| Inflation is not essential. If people hide their money under mattresses, all that means is that they aren't competing to buy the available goods. Inputs for other ventures are cheaper. If the government weren't trying to re-inflate the asset bubble with cheap money, ventures that make more sense would be flourishing instead. Resources are not infinite. When someone accepts a piece of paper and just holds on to it instead of immediately consuming what he could buy, the resources are available for other things. And when there are more people deferring their consumption, its cheaper to borrow money/resources and cheaper to grow new industries. Countries don't become rich and powerful by consuming everything as soon as they get it. They do it by growing their industries. |
That is called "deflation." They tried it in Japan, it didn't work.
> If the government weren't trying to re-inflate the asset bubble with cheap money, ventures that make more sense would be flourishing instead.
Inflation and cheap money/asset bubbles are completely orthogonal. If anything, inflation should increase interest rates, not lower them.
> Resources are not infinite. When someone accepts a piece of paper and just holds on to it instead of immediately consuming what he could buy, the resources are available for other things.
Resources are also for the most part either perishable or they depreciate. At the very least, resources must be expended (warehousing) while unused resources are stored for later use. Ideally, resources are used closed to when they are produced. Otherwise, value is lost in some manner.
> And when there are more people deferring their consumption, its cheaper to borrow money/resources and cheaper to grow new industries.
Why grow your industry when the consumers have deferred their consumption? Once more people have deferred consumption, the economy and industry will shrink, not grow.
> Countries don't become rich and powerful by consuming everything as soon as they get it. They do it by growing their industries.
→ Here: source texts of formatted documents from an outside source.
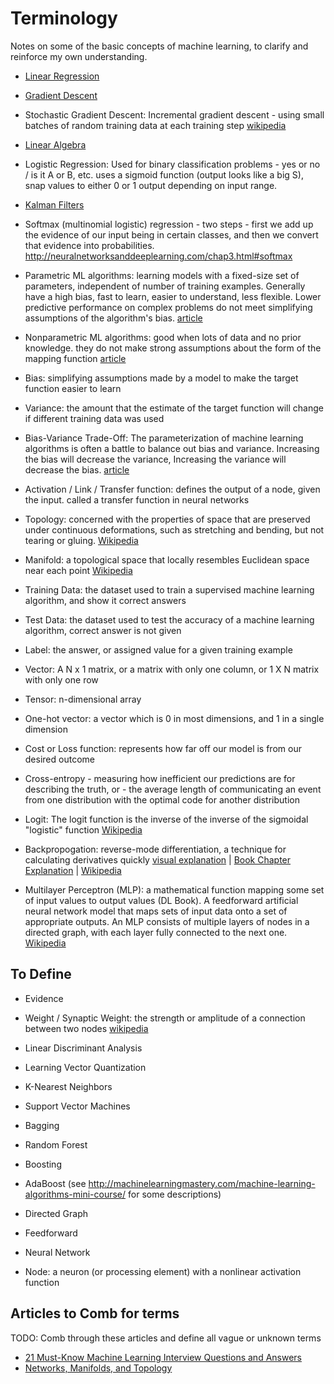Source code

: # Terminology

Notes on some of the basic concepts of machine learning, to clarify and reinforce my own understanding.

- [Linear Regression](https://github.com/sbecker/machine-learning/blob/master/linear-regression.md)
- [Gradient Descent](https://github.com/sbecker/machine-learning/blob/master/gradient-descent.md)
- Stochastic Gradient Descent: Incremental gradient descent - using small batches of random training data at each training step [wikipedia](https://en.wikipedia.org/wiki/Stochastic_gradient_descent)
- [Linear Algebra](https://github.com/sbecker/machine-learning/blob/master/linear-algebra.md)
- Logistic Regression: Used for binary classification problems - yes or no / is it A or B, etc. uses a sigmoid function (output looks like a big S), snap values to either 0 or 1 output depending on input range.
- [Kalman Filters](https://github.com/sbecker/machine-learning/blob/master/kalman-filters.md)


- Softmax (multinomial logistic) regression - two steps - first we add up the evidence of our input being in certain classes, and then we convert that evidence into probabilities. http://neuralnetworksanddeeplearning.com/chap3.html#softmax
- Parametric ML algorithms: learning models with a fixed-size set of parameters, independent of number of training examples. Generally have a high bias, fast to learn, easier to understand, less flexible. Lower predictive performance on complex problems do not meet simplifying assumptions of the algorithm's bias. [article](http://machinelearningmastery.com/parametric-and-nonparametric-machine-learning-algorithms/)
- Nonparametric ML algorithms: good when lots of data and no prior knowledge. they do not make strong assumptions about the form of the mapping function [article](http://machinelearningmastery.com/parametric-and-nonparametric-machine-learning-algorithms/)
- Bias: simplifying assumptions made by a model to make the target function easier to learn
- Variance: the amount that the estimate of the target function will change if different training data was used
- Bias-Variance Trade-Off: The parameterization of machine learning algorithms is often a battle to balance out bias and variance. Increasing the bias will decrease the variance, Increasing the variance will decrease the bias. [article](http://machinelearningmastery.com/gentle-introduction-to-the-bias-variance-trade-off-in-machine-learning/)
- Activation / Link / Transfer function: defines the output of a node, given the input. called a transfer function in neural networks
- Topology: concerned with the properties of space that are preserved under continuous deformations, such as stretching and bending, but not tearing or gluing. [Wikipedia](https://en.wikipedia.org/wiki/Topology)
- Manifold: a topological space that locally resembles Euclidean space near each point [Wikipedia](https://en.wikipedia.org/wiki/Manifold)
- Training Data: the dataset used to train a supervised machine learning algorithm, and show it correct answers
- Test Data: the dataset used to test the accuracy of a machine learning algorithm, correct answer is not given
- Label: the answer, or assigned value for a given training example
- Vector: A N x 1 matrix, or a matrix with only one column, or 1 X N matrix with only one row
- Tensor: n-dimensional array
- One-hot vector: a vector which is 0 in most dimensions, and 1 in a single dimension
- Cost or Loss function: represents how far off our model is from our desired outcome
- Cross-entropy - measuring how inefficient our predictions are for describing the truth, or - the average length of communicating an event from one distribution with the optimal code for another distribution
- Logit: The logit function is the inverse of the inverse of the sigmoidal "logistic" function [Wikipedia](https://en.wikipedia.org/wiki/Logit)
- Backpropogation: reverse-mode differentiation, a technique for calculating derivatives quickly [visual explanation](http://colah.github.io/posts/2015-08-Backprop/) | [Book Chapter Explanation](http://neuralnetworksanddeeplearning.com/chap2.html) | [Wikipedia](https://en.wikipedia.org/wiki/Backpropagation)
- Multilayer Perceptron (MLP): a mathematical function mapping some set of input values to output values (DL Book). A feedforward artificial neural network model that maps sets of input data onto a set of appropriate outputs. An MLP consists of multiple layers of nodes in a directed graph, with each layer fully connected to the next one. [Wikipedia](https://en.wikipedia.org/wiki/Multilayer_perceptron)

## To Define

- Evidence
- Weight / Synaptic Weight: the strength or amplitude of a connection between two nodes [wikipedia](https://en.wikipedia.org/wiki/Synaptic_weight)

- Linear Discriminant Analysis
- Learning Vector Quantization
- K-Nearest Neighbors
- Support Vector Machines
- Bagging
- Random Forest
- Boosting
- AdaBoost
(see http://machinelearningmastery.com/machine-learning-algorithms-mini-course/ for some descriptions)

- Directed Graph
- Feedforward
- Neural Network
- Node: a neuron (or processing element) with a nonlinear activation function


## Articles to Comb for terms
TODO: Comb through these articles and define all vague or unknown terms
- [21 Must-Know Machine Learning Interview Questions and Answers](https://elitedatascience.com/machine-learning-interview-questions-answers)
- [
Networks, Manifolds, and Topology](http://colah.github.io/posts/2014-03-NN-Manifolds-Topology/)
They do it by doing both. I live in a country with high industrial output (aimed at export) but little consumption in comparison (people save too much + high income disparity), its a trap that the Chinese government is desperately trying to get out of. If Chinese don't consume, the gov has little choice but to buy treasuries (as upposed to investing in more unused infrastructure/ghost cities/industrial output), and they are losing money on those t-bills.